Fall 2020 Security Course  All Classes are Fully Remote

COMPSCI 461/661 Secure Distributed Systems

A course devoted to the study of securing distributed systems, with blockchain-based cryptocurrencies serving as our real platform of interest. Topics such as elliptic curve cryptography, fundamental results of distributed systems, cryptoeconomics and finance, network efficiency, and network attacks such as double spends, selfish mining, and denial of service attacks.


COMPSCI 563 Internet Law & Policy

This course is meant for those looking for legal knowledge for use in computing- and Internet-related endeavors. The course will include topics related to security, policy, and the use of machine learning and related technologies. Course material provides practical information for use by computer professionals. Some of the topics covered include: infrastructure of the Internet, basic legal principles, contract law, substantive laws, intellectual property law, ethics, dealing with third parties, policy issues, and implications of applying machine learning technology. 
 

COMPSCI 597N Introduction to Computer & Network Security

This course provides an introduction to the principles and practice of computer and network security with a focus on both fundamentals and practical information. The three topics of this course are cryptography, privacy, and network security.  Subtopics include cipers, hashes, key exchange, security services (integrity, availability, confidentiality, etc.), security attacks, vulnerabilities, anonymous communications, and countermeasures.  

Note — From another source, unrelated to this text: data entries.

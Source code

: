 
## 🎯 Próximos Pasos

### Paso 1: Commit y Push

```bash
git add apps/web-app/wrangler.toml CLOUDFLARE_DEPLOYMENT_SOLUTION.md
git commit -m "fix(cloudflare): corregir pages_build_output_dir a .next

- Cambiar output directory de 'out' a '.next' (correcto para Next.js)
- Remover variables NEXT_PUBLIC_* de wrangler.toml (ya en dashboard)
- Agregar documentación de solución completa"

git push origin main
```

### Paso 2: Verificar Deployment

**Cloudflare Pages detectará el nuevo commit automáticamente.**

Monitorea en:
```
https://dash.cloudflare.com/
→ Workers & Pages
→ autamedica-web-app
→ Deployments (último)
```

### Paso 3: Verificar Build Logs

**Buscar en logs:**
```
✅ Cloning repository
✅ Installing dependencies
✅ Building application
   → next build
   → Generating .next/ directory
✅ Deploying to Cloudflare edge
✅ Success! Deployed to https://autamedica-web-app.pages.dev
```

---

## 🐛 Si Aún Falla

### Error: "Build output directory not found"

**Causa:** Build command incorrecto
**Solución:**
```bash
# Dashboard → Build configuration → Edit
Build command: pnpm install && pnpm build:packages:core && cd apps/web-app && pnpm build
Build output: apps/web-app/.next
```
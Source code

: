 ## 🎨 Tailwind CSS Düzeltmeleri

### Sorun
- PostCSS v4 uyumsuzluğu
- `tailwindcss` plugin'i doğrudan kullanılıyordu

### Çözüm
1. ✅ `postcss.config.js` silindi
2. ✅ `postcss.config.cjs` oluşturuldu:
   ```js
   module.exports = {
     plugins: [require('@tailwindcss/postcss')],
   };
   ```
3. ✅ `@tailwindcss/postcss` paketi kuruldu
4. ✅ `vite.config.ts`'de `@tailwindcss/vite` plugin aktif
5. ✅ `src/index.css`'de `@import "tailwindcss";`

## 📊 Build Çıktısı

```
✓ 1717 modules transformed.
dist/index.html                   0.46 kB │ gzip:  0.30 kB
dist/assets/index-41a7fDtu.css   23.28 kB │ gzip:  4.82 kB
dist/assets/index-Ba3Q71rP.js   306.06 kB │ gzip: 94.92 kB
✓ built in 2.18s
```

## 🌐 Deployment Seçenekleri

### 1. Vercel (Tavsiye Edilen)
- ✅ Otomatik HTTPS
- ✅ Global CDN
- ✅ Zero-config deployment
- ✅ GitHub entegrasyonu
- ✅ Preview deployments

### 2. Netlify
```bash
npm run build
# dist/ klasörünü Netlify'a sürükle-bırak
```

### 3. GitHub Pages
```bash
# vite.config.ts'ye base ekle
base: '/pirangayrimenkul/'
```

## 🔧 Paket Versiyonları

COMPSCI 696E Machine Learning Applied to Child Rescue

This course is a group-based, guided independent study. Students will be encouraged to design and build their own diagnostic and machine learning tools, while also learning from professionals in the fields of digital forensics and law enforcement. The entire student group will meet once a week to share progress via short presentations. Prerequisites:  Permission of instructor only. To gain permission, you must be a graduate student in CMPSCI with a machine learning background.